A Practical Intro in Python & R from Industry Experts

Machine Learning A-Z™: Hands-On Python & R In Data Science by Kirill Eremenko, Hadelin de Ponteves, and the SuperDataScience Team via Udemy

Machine Learning A-Z™ on Udemy is an impressively detailed offering that provides instruction in both Python and R, which is rare and can’t be said for any of the other top courses. It has a 4.5-star weighted average rating over 8,119 reviews, which makes it the most reviewed course of the ones considered.
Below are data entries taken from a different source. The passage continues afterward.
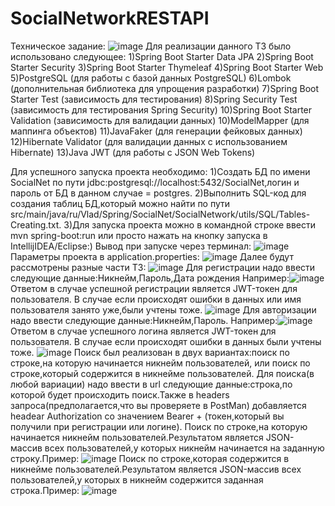 # SocialNetworkRESTAPI
Техническое задание:
![image](https://github.com/Vlad35/SocialNetworkRESTAPI/assets/90512038/a215dfdd-4379-4179-b67e-ba8fc655bcfa)
Для реализации данного ТЗ было использовано следующее:
1)Spring Boot Starter Data JPA
2)Spring Boot Starter Security
3)Spring Boot Starter Thymeleaf
4)Spring Boot Starter Web
5)PostgreSQL (для работы с базой данных PostgreSQL)
6)Lombok (дополнительная библиотека для упрощения разработки)
7)Spring Boot Starter Test (зависимость для тестирования)
8)Spring Security Test (зависимость для тестирования Spring Security)
10)Spring Boot Starter Validation (зависимость для валидации данных)
10)ModelMapper (для маппинга объектов)
11)JavaFaker (для генерации фейковых данных)
12)Hibernate Validator (для валидации данных с использованием Hibernate)
13)Java JWT (для работы с JSON Web Tokens)

Для успешного запуска проекта необходимо:
    1)Создать БД по имени SocialNet по пути jdbc:postgresql://localhost:5432/SocialNet,логин и пароль от БД в данном случае = postgres.
    2)Выполнить SQL-код для создания таблиц БД,который можно найти по пути src/main/java/ru/Vlad/Spring/SocialNet/SocialNetwork/utils/SQL/Tables-Creating.txt.
    3)Для запуска проекта можно в командной строке ввести mvn spring-boot:run или просто нажать на кнопку запуска в IntellijIDEA/Eclipse:)
Вывод при запуске через терминал:
![image](https://github.com/Vlad35/SocialNetworkRESTAPI/assets/90512038/cbbde492-c38d-4f82-a3dc-2bc88e63f3d7)
Параметры проекта в application.properties:
![image](https://github.com/Vlad35/SocialNetworkRESTAPI/assets/90512038/a9e6bb41-9cb4-4de5-b686-3abcc3d12301)
Далее будут рассмотрены разные части ТЗ:
![image](https://github.com/Vlad35/SocialNetworkRESTAPI/assets/90512038/86da1d6d-705c-401d-b7ab-95f81976f2da)
Для регистрации надо ввести следующие данные:Никнейм,Пароль,Дата рождения
Например:![image](https://github.com/Vlad35/SocialNetworkRESTAPI/assets/90512038/36d26e90-a350-4b63-aad5-15c9896c9853)
Ответом в случае успешной регистрации является JWT-токен для пользователя.
В случае если происходят ошибки в данных или имя пользователя занято уже,были учтены тоже.
![image](https://github.com/Vlad35/SocialNetworkRESTAPI/assets/90512038/932fb4b5-90f7-4fe5-85f5-9b18912bc9bc)
Для авторизации надо ввести следующие данные:Никнейм,Пароль.
Например:![image](https://github.com/Vlad35/SocialNetworkRESTAPI/assets/90512038/be9db66a-5ca8-453c-befb-a59d14a3c589)
Ответом в случае успешного логина является JWT-токен для пользователя.
В случае если происходят ошибки в данных были учтены тоже.
![image](https://github.com/Vlad35/SocialNetworkRESTAPI/assets/90512038/5341fd3f-4fe3-4c6c-93f1-d0cae494bd2c)
Поиск был реализован в двух вариантах:поиск по строке,на которую начинается никнейм пользователей, или поиск по строке,который содержится в никнейме пользователей.
Для поиска(в любой вариации) надо ввести в url следующие данные:строка,по которой будет происходить поиск.Также в headers запроса(предполагается,что вы проверяете в PostMan) добавляется headear Authorization со значением Bearer + (токен,который  вы получили при регистрации или логине).
Поиск по строке,на которую начинается никнейм пользователей.Результатом является JSON-массив всех пользователей,у которых никнейм начинается на заданную строку.Пример:
![image](https://github.com/Vlad35/SocialNetworkRESTAPI/assets/90512038/68df1eea-8e7a-4ae7-9f46-49a6a531bc50)
Поиск по строке,которая содержится в никнейме пользователей.Результатом является JSON-массив всех пользователей,у которых в никнейм содержится заданная строка.Пример:
![image](https://github.com/Vlad35/SocialNetworkRESTAPI/assets/90512038/e126d166-fd94-4fb3-b47e-f84b705790dc)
It covers the entire machine learning workflow and an almost ridiculous (in a good way) number of algorithms through 40.5 hours of on-demand video. The course takes a more applied approach and is lighter math-wise than the above two courses. Each section starts with an “intuition” video from Eremenko that summarizes the underlying theory of the concept being taught. de Ponteves then walks through implementation with separate videos for both Python and R. As a “bonus,” the course includes Python and R code templates for students to download and use on their own projects. There are quizzes and homework challenges, though these aren’t the strong points of the course.
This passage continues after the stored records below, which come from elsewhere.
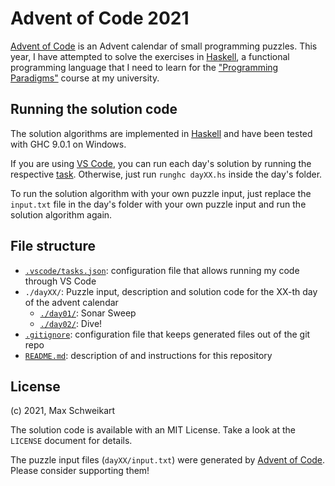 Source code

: # Advent of Code 2021
[Advent of Code](https://adventofcode.com/2021) is an Advent calendar of small programming puzzles. This year, I have attempted to solve the exercises in [Haskell](https://www.haskell.org/), a functional programming language that I need to learn for the ["Programming Paradigms"](https://pp.ipd.kit.edu/lehre/WS202122/paradigmen/index.php?lang=de) course at my university.

## Running the solution code
The solution algorithms are implemented in [Haskell](https://www.haskell.org/downloads/) and have been tested with GHC 9.0.1 on Windows.

If you are using [VS Code](https://code.visualstudio.com/), you can run each day's solution by running the respective [task](https://code.visualstudio.com/docs/editor/tasks). Otherwise, just run `runghc dayXX.hs` inside the day's folder.

To run the solution algorithm with your own puzzle input, just replace the `input.txt` file in the day's folder with your own puzzle input and run the solution algorithm again.

## File structure
* [`.vscode/tasks.json`](./.vscode/tasks.json): configuration file that allows running my code through VS Code
* `./dayXX/`: Puzzle input, description and solution code for the XX-th day of the advent calendar
    * [`./day01/`](./day01): Sonar Sweep
    * [`./day02/`](./day02): Dive!
* [`.gitignore`](./.gitignore): configuration file that keeps generated files out of the git repo
* [`README.md`](./README.md): description of and instructions for this repository

## License
(c) 2021, Max Schweikart

The solution code is available with an MIT License. Take a look at the `LICENSE` document for details.

The puzzle input files (`dayXX/input.txt`) were generated by [Advent of Code](https://adventofcode.com/2021). Please consider supporting them!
Eremenko and the SuperDataScience team are revered for their ability to “make the complex simple.” Also, the prerequisites listed are “just some high school mathematics,” so this course might be a better option for those daunted by the Stanford and Columbia offerings.

Udemy logo

Listed below are the details for each course, including their description, syllabus, and prominent reviews.
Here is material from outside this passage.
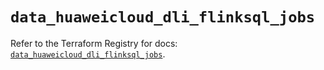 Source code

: # `data_huaweicloud_dli_flinksql_jobs`

Refer to the Terraform Registry for docs: [`data_huaweicloud_dli_flinksql_jobs`](https://registry.terraform.io/providers/huaweicloud/huaweicloud/1.71.1/docs/data-sources/dli_flinksql_jobs).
Machine Learning A-Z™: Hands-On Python & R In Data Science

Basic Information

Instructors: Kirill Eremenko, Hadelin de Ponteves, and the SuperDataScience Team

Platform: Udemy

Pace: Self-paced

Cost: Varies depending on Udemy discounts, which are frequent. Can be purchased for as little as $10.

Estimated timeline: 40.5 hours of on-demand video

Kirill Eremenko

Kirill Eremenko

Description

Interested in the field of Machine Learning? Then this course is for you!

This course has been designed by two professional Data Scientists so that we can share our knowledge and help you learn complex theory, algorithms and coding libraries in a simple way.

We will walk you step-by-step into the World of Machine Learning. With every tutorial you will develop new skills and improve your understanding of this challenging yet lucrative sub-field of Data Science.

This course is fun and exciting, but at the same time we dive deep into Machine Learning. Moreover, the course is packed with practical exercises which are based on live examples. So not only will you learn the theory, but you will also get some hands-on practice building your own models. And as a bonus, this course includes both Python and R code templates which you can download and use on your own projects.

Syllabus

View Detailed Syllabus

Part 1: Data Preprocessing

Part 2: Regression: Simple Linear Regression, Multiple Linear Regression, Polynomial Regression, SVR, Decision Tree Regression, Random Forest Regression
Part 3: Classification: Logistic Regression, K-NN, SVM, Kernel SVM, Naive Bayes, Decision Tree Classification, Random Forest Classification
Part 4: Clustering: K-Means, Hierarchical Clustering
Part 5: Association Rule Learning: Apriori, Eclat
Part 6: Reinforcement Learning: Upper Confidence Bound, Thompson Sampling
Part 7: Natural Language Processing: Bag-of-words model and algorithms for NLP
Part 8: Deep Learning: Artificial Neural Networks, Convolutional Neural Networks
Part 9: Dimensionality Reduction: PCA, LDA, Kernel PCA
Part 10: Model Selection & Boosting: k-fold Cross Validation, Parameter Tuning, Grid Search, XGBoost

Reviews

The course is professionally produced, the sound quality is excellent, and the explanations are clear and concise … It’s an incredible value for your financial and time investment.

It was spectacular to be able to follow the course in two different programming languages simultaneously.

Kirill is one of the absolute best instructors on Udemy (if not the Internet) and I recommend taking any class he teaches. … This course has a ton of content, like a ton!

Link to reviews.

The competition

Our #1 pick had a weighted average rating of 4.7 out of 5 stars over 422 reviews. Let’s look at the other alternatives, sorted by descending rating. A reminder that deep learning-only courses are not included in this guide — you can find those here.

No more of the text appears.